Если бы не хлопоты по журналу (письмо Тургенева застало его в «самое хлопотливое и тугое время»), он бы, вероятно, гораздо раньше конца июня сумел получить разрешение на выезд и оформить заграничный паспорт; но, даже и получив искомое разрешение, ему пришлось изыскивать «экстренных» денег, так как своих, то есть журнальных, уже не было. Касса

«Времени» оказалась пуста. «Во-1-х, журнала нет, а во-вторых (признаться искренно), он (М. М. Достоевский. — Л. С.) совершенно разорен запрещением журнала, и семейство его должно почти пойти по миру. И потому не будьте в претензии на нас», — извинялся за брата перед Тургеневым Достоевский; просить денег на поездку, за неимением иных кредиторов, пришлось у Литературного фонда.

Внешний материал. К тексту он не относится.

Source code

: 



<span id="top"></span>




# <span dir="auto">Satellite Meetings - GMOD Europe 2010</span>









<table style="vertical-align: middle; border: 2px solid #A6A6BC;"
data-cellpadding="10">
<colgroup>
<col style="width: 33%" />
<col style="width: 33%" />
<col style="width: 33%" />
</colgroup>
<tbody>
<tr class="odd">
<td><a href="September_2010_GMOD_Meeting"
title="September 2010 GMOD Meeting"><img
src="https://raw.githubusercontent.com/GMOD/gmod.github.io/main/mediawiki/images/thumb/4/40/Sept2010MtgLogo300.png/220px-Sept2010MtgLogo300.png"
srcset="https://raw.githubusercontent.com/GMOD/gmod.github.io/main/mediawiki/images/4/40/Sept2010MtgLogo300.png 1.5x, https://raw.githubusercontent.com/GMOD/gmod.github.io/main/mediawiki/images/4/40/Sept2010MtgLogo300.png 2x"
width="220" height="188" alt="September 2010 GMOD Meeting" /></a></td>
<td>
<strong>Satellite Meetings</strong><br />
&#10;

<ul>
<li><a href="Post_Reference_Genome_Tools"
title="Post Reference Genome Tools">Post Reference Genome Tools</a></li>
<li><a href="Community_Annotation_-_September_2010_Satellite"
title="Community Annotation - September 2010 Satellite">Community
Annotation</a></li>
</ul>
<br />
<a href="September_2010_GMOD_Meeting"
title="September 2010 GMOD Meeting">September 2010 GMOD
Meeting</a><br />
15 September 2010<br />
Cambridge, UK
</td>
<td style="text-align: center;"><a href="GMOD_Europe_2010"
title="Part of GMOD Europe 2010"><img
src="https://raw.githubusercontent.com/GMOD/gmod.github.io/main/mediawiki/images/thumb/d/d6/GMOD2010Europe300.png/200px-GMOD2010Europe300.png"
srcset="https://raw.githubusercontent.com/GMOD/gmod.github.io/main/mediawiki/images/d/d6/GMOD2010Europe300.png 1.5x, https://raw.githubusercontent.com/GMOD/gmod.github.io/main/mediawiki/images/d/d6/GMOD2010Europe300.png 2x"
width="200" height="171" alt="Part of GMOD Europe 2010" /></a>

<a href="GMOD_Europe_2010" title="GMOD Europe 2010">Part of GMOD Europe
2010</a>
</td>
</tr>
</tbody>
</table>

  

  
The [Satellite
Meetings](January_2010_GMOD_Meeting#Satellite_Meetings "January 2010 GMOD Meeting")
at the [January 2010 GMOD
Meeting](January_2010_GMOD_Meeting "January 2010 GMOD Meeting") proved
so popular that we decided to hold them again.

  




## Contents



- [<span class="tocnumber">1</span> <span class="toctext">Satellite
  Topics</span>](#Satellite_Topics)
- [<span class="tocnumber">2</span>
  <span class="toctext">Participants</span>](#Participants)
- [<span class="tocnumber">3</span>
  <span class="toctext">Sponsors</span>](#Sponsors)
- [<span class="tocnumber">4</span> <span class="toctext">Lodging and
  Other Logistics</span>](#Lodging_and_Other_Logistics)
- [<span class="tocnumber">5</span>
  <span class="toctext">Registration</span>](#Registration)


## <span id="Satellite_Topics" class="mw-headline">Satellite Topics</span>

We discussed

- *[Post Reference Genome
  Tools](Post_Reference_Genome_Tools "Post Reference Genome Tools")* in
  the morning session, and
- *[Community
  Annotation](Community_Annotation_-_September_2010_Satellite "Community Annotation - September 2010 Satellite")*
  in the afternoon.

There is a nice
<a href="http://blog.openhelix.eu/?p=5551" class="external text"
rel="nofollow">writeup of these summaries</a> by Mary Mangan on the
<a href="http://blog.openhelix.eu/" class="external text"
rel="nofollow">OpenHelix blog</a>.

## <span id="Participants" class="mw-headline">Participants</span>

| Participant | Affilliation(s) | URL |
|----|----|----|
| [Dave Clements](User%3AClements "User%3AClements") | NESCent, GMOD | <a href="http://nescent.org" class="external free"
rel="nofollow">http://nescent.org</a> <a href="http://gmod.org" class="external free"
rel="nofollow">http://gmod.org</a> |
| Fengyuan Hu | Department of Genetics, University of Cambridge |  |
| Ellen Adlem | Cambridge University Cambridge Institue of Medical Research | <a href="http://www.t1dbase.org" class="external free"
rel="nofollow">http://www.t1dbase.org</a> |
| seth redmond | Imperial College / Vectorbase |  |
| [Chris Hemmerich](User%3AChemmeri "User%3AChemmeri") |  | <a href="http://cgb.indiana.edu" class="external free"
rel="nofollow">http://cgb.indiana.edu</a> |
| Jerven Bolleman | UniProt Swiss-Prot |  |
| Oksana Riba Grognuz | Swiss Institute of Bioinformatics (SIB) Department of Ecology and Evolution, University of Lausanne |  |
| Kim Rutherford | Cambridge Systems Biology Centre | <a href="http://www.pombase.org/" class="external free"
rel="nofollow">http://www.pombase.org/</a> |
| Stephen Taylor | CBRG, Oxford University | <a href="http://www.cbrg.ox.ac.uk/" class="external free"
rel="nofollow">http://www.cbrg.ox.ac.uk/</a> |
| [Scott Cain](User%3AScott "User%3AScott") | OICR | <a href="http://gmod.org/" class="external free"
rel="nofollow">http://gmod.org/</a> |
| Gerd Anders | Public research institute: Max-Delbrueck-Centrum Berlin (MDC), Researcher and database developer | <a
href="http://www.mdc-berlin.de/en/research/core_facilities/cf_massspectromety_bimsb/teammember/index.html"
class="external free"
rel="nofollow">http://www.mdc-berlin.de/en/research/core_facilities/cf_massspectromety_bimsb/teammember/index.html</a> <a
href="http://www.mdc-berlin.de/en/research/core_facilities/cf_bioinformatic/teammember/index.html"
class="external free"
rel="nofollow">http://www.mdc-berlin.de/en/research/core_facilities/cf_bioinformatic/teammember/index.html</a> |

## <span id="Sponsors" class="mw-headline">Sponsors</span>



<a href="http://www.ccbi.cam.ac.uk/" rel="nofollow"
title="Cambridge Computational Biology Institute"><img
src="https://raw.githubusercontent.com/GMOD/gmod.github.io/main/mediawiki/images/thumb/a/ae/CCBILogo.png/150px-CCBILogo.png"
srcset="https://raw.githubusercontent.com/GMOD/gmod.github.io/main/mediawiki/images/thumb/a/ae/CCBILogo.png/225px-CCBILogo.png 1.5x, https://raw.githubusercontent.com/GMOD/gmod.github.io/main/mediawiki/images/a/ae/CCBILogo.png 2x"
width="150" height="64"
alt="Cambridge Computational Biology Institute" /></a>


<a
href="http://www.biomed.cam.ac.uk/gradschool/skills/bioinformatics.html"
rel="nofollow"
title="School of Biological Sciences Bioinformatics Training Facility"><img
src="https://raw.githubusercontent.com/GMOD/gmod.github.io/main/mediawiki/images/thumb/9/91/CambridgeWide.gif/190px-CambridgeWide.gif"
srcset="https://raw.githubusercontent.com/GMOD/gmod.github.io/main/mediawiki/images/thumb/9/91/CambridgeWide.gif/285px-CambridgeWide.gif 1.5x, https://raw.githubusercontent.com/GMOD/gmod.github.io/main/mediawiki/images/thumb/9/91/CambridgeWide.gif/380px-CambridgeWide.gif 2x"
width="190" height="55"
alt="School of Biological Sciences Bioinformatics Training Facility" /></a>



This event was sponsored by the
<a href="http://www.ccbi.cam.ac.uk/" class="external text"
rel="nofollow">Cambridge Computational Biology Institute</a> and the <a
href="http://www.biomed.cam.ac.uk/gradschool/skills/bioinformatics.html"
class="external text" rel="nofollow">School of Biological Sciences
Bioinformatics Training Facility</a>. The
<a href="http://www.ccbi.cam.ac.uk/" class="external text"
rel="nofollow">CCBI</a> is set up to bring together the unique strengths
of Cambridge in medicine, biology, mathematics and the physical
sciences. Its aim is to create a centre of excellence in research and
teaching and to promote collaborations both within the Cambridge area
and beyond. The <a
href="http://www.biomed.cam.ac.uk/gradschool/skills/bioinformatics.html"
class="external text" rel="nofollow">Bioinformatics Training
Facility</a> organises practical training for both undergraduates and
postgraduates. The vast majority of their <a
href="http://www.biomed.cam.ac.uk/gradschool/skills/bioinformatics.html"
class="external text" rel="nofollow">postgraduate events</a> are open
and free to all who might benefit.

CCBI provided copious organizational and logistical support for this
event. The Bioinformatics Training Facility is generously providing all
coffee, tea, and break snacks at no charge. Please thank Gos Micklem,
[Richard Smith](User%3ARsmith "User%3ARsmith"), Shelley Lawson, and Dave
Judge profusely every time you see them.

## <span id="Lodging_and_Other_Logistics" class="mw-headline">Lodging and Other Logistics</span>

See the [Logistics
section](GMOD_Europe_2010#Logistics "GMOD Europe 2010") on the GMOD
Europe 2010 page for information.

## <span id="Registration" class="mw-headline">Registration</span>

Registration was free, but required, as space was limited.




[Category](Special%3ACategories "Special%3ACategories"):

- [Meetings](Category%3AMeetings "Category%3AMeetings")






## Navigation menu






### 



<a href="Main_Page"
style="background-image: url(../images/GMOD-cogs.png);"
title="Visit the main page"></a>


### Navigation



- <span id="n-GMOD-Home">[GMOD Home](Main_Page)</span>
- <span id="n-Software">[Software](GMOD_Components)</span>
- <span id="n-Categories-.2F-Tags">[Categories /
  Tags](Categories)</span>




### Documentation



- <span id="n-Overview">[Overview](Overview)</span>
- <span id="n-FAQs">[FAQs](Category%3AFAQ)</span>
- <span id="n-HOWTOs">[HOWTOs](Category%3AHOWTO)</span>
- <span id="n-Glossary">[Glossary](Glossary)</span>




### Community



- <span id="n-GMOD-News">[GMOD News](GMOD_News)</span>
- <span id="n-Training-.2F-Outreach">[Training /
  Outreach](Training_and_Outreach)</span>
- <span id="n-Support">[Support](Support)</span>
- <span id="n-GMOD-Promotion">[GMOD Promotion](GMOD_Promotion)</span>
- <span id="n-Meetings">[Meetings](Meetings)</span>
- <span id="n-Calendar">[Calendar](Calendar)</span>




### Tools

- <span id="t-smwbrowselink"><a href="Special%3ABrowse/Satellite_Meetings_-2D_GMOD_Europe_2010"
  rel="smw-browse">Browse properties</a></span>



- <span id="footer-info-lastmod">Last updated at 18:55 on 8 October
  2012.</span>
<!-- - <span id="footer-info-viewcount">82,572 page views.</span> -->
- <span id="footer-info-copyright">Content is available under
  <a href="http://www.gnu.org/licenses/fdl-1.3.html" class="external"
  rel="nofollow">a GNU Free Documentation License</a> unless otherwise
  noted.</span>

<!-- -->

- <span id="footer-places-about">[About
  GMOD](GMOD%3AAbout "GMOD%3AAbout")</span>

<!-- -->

Очевидно, что Ф. М. — несмотря на осложнения и препятствия — рвался уехать. «Собираясь отправиться на три месяца за границу для поправления моего здоровья и для совета с европейскими врачами-специалистами о падучей моей болезни, я прибегаю к помощи Общества для пособия нуждающимся литераторам и ученым и прошу из капитала Общества себе взаймы, до 1-го февраля будущего 1864-го года, тысячу пятьсот рублей серебром, без которых я, по обстоятельствам моим, никаким образом не могу двинуться с места». За 1500 рублей, которые ему давали в долг, он готов был расплатиться по самой высокой ставке, передавая обществу, в случае болезни или смерти, вечное право на владение и издание своих сочинений. В конторе маклера Ф. М. подписал обязательство вернуть долг к 1 февраля 1864 года — в противном случае (или в случае смерти) права на все им написанное переходили к Литературному фонду.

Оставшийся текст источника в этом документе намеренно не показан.